Al término de la reunión, acompañó a los invitados personalmente a la entrada desviviéndose en agradecimientos. Antes de que se marcharan, les informó de que al día siguiente, a primera hora, recibirían una carta en la que se detallarían el día y la hora en que un coche de caballos pasaría a recogerles.

Después de una despedida formal en la entrada, descendieron por el camino empedrado que serpenteaba la colina donde estaba edificado el palacete.

Mientras proseguían su avance hacia el carruaje, Inés se giró para despedir con la mano al doctor que se encontraba aún en el umbral de la puerta; la mirada de Inés, quizás siguiendo un extraño instinto ancestral, se posó en la ventana que daba al ático, en la cual puedo vislumbrar una borrosa figura corpulenta y casi podría decir que incluso gibosa, haciendo que un sudor frío le recorriera la espalda. De forma mecánica y autómata se introdujo en el coche, sin poder apartar de su mente la imagen del doctor sonriente en la entrada y en contrapartida la efigie de un ser corpulento y giboso en una de las ventanas del ático. Ni siquiera las caricias de su esposo por la noche consiguieron hacerla olvidar aquella sensación de terror primigenio que recorriera su espalda esa misma tarde.

La cotidianidad del día a día hizo que los recuerdos y sueños brumosos fueran quedando relegados al olvido en la mente de Inés.

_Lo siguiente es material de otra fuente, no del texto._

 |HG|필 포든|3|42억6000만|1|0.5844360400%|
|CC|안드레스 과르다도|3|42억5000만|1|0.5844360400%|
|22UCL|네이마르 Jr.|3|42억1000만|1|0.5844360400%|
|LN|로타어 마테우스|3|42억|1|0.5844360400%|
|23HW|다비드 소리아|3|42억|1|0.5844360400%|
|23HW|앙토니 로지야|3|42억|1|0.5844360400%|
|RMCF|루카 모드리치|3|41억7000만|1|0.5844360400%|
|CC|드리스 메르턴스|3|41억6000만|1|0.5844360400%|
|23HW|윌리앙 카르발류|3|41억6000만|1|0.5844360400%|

Como había prometido el doctor, un hombre les hizo entrega personal de un documento en el cuál se señalaba el lugar, fecha y hora en el que serían recogidos para tan singular aventura.

Inés odiaba reconocerlo, pero sentía cierta excitación por el viaje. Aunque se dirigirían a un lugar relativamente cercano, pues no saldrían del Principado y solo tardarían un día en llegar, siempre en dirección Este bordeando la costa.

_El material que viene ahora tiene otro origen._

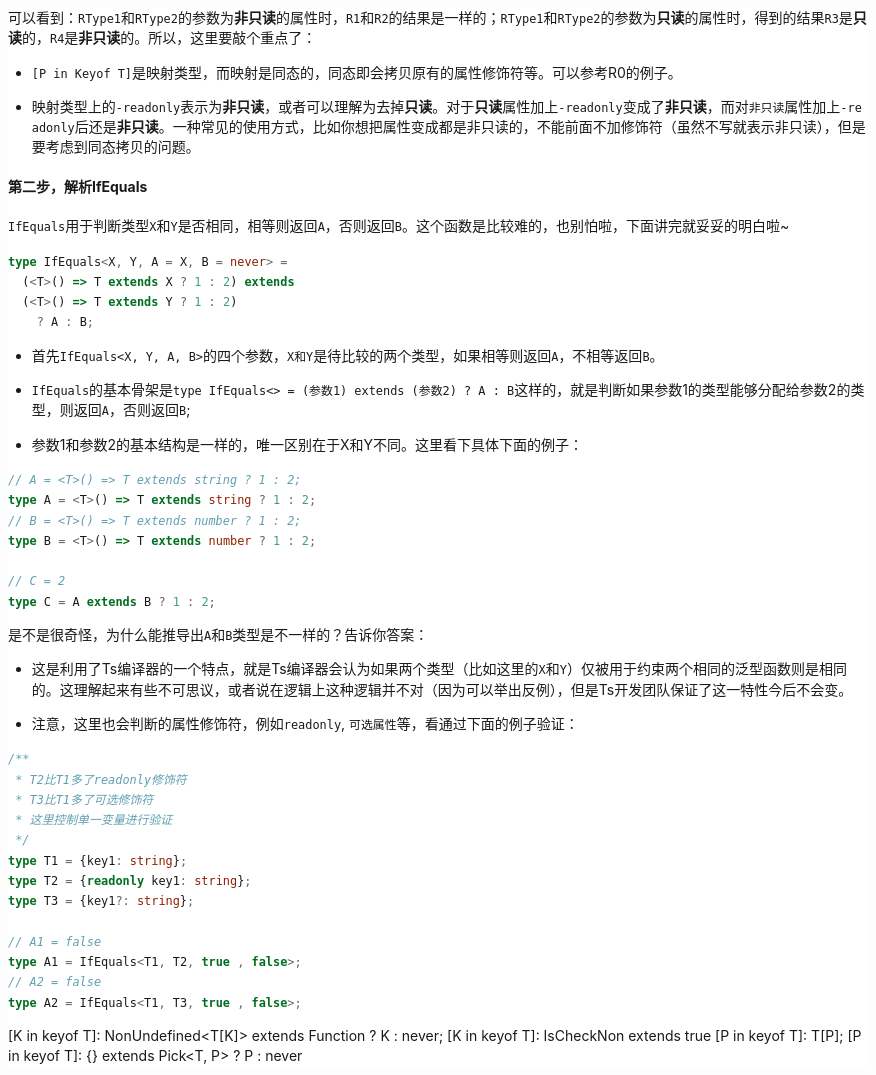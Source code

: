 可以看到：`RType1`和`RType2`的参数为**非只读**的属性时，`R1`和`R2`的结果是一样的；`RType1`和`RType2`的参数为**只读**的属性时，得到的结果`R3`是**只读**的，`R4`是**非只读**的。所以，这里要敲个重点了：

* `[P in Keyof T]`是映射类型，而映射是同态的，同态即会拷贝原有的属性修饰符等。可以参考R0的例子。

* 映射类型上的`-readonly`表示为**非只读**，或者可以理解为去掉**只读**。对于**只读**属性加上`-readonly`变成了**非只读**，而对`非只读`属性加上`-readonly`后还是**非只读**。一种常见的使用方式，比如你想把属性变成都是非只读的，不能前面不加修饰符（虽然不写就表示非只读），但是要考虑到同态拷贝的问题。

#### 第二步，解析IfEquals

`IfEquals`用于判断类型`X`和`Y`是否相同，相等则返回`A`，否则返回`B`。这个函数是比较难的，也别怕啦，下面讲完就妥妥的明白啦~

```ts
type IfEquals<X, Y, A = X, B = never> =
  (<T>() => T extends X ? 1 : 2) extends
  (<T>() => T extends Y ? 1 : 2)
    ? A : B;
```

* 首先`IfEquals<X, Y, A, B>`的四个参数，`X和Y`是待比较的两个类型，如果相等则返回`A`，不相等返回`B`。

* `IfEquals`的基本骨架是`type IfEquals<> = (参数1) extends (参数2) ? A : B`这样的，就是判断如果参数1的类型能够分配给参数2的类型，则返回`A`，否则返回`B`;

* 参数1和参数2的基本结构是一样的，唯一区别在于X和Y不同。这里看下具体下面的例子：

```ts
// A = <T>() => T extends string ? 1 : 2;
type A = <T>() => T extends string ? 1 : 2;
// B = <T>() => T extends number ? 1 : 2;
type B = <T>() => T extends number ? 1 : 2;

// C = 2
type C = A extends B ? 1 : 2;
```

是不是很奇怪，为什么能推导出`A`和`B`类型是不一样的？告诉你答案：

* 这是利用了Ts编译器的一个特点，就是Ts编译器会认为如果两个类型（比如这里的`X`和`Y`）仅被用于约束两个相同的泛型函数则是相同的。这理解起来有些不可思议，或者说在逻辑上这种逻辑并不对（因为可以举出反例），但是Ts开发团队保证了这一特性今后不会变。

* 注意，这里也会判断的属性修饰符，例如`readonly`, `可选属性`等，看通过下面的例子验证：

```ts
/**
 * T2比T1多了readonly修饰符
 * T3比T1多了可选修饰符
 * 这里控制单一变量进行验证
 */
type T1 = {key1: string};
type T2 = {readonly key1: string};
type T3 = {key1?: string};

// A1 = false
type A1 = IfEquals<T1, T2, true , false>;
// A2 = false
type A2 = IfEquals<T1, T3, true , false>;
```


  [P in K]: T
  [P in K]: T
  [P in Exclude<keyof T, K>]: T[P]
  [K in keyof T]: NonUndefined<T[K]> extends Function ? K : never;
  [K in keyof T]: IsCheckNon extends true
  [P in keyof T]: T[P];
  [P in keyof T]: {} extends Pick<T, P> ? P : never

El domingo de esa misma semana un carruaje en el cual iría ya acomodado el historiador Iñigo Rodríguez, pasaría a recogerles saltándose los santos oficios. El doctor les estaría esperando en un segundo carruaje en las afueras de Villa Pedrosa.

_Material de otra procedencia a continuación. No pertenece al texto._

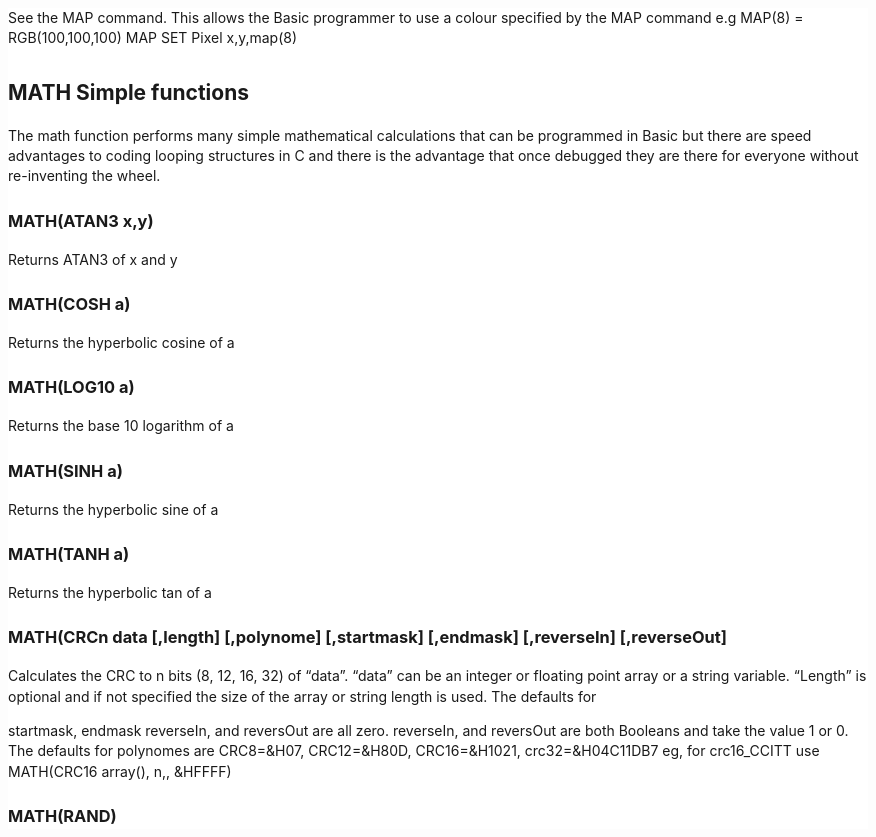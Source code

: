 See the MAP command. This allows the Basic programmer to use a colour
specified by the MAP command
e.g
MAP(8) = RGB(100,100,100)
MAP SET
Pixel x,y,map(8)


## MATH Simple functions

The math function performs many simple mathematical calculations that can be
programmed in Basic but there are speed advantages to coding looping
structures in C and there is the advantage that once debugged they are there for
everyone without re-inventing the wheel.


### MATH(ATAN3 x,y)

Returns ATAN3 of x and y


### MATH(COSH a)

Returns the hyperbolic cosine of a


### MATH(LOG10 a)

Returns the base 10 logarithm of a


### MATH(SINH a)

Returns the hyperbolic sine of a


### MATH(TANH a)

Returns the hyperbolic tan of a


### MATH(CRCn data [,length] [,polynome] [,startmask] [,endmask] [,reverseIn] [,reverseOut]

Calculates the CRC to n bits (8, 12, 16, 32) of “data”. “data” can be an integer
or floating point array or a string variable. “Length” is optional and if not
specified the size of the array or string length is used. The defaults for

startmask, endmask reverseIn, and reversOut are all zero. reverseIn, and
reversOut are both Booleans and take the value 1 or 0. The defaults for
polynomes are CRC8=&H07, CRC12=&H80D, CRC16=&H1021,
crc32=&H04C11DB7
eg, for crc16_CCITT use MATH(CRC16 array(), n,, &HFFFF)


### MATH(RAND)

Antes del amanecer del domingo señalado, Alejandro e Inés ya tenían preparado el equipaje. Ropa suficiente para dos días, y algo de comida, aunque no les sería necesario como había evidenciado en la carta el doctor.

Inés introdujo unas pequeñas cuartillas y carboncillos, pues era dibujante aficionada y su vena artística no quería dejar pasar la oportunidad de realizar unos cuantos bocetos del enclave. Alejandro por su parte llevó tabaco de sobra y un revólver americano, regalo de su difunto padre, más como amuleto personal para el viaje, que como objeto realmente útil.

El cielo se dejaba ver azul hasta lo más alto, la brisa otoñal era fría y constante, y un aroma cargado de recuerdos y añoranzas inundaba la aldea.

Dentro del carruaje les esperaba Iñigo, pero este se encontraba durmiendo y con la papada temblando por los ronquidos.

No tardaron en llegar a las afueras de Villa Pedrosa donde se encontraba como prometía la carta el carruaje del doctor. No hubo saludos, ni se dejó ver si quiera el rostro del doctor. Antes de que los caballos llegaran a la altura del carruaje anfitrión, este se lanzó al camino sin esperar a sus compañeros de viaje. Estaba claro que prefería seguir disfrutando de su soledad aunque fuera durante el viaje.

Alejandro le preguntó a su esposa si no le importaba que él también durmiera durante parte del trayecto, ella le respondió con una sonrisa, y con mirada soñadora fijó su faz en la pequeña ventana del carruaje, dejándose llevar por la magia y la ensoñación del otoño y su luz sobrenatural.

Sus ojos saltaban de hoja en hoja, de roble en roble, y después de valle en valle. Valles vedes, brillantes, salpicados por hojas o cubiertos de arboledas desnudas, dando la apariencia de bosques encantados, cubiertos de ramajes retorcidos, emuladores de garras amenazadoras.

Pronto llegarían a la costa. Una costa brava y furiosa que les daba la bienvenida. El cielo se tornó plomizo y suaves gotas barridas por el viento golpeteaban la madera pintada del carruaje.

Al llegar a su destino, Iñigo, Alejandro e Inés, bajaron con tranquilidad, pues sus huesos y músculos se encontraban entumecidos por el viaje.

El cochero les ayudó con el equipaje, al igual que el que acompañaba al doctor, aunque éste para extrañeza del grupo no les dirigió palabra alguna.

Con el rostro ceniciento y ceñudo, se dirigió a la casa que había alquilado para mayor comodidad del grupo.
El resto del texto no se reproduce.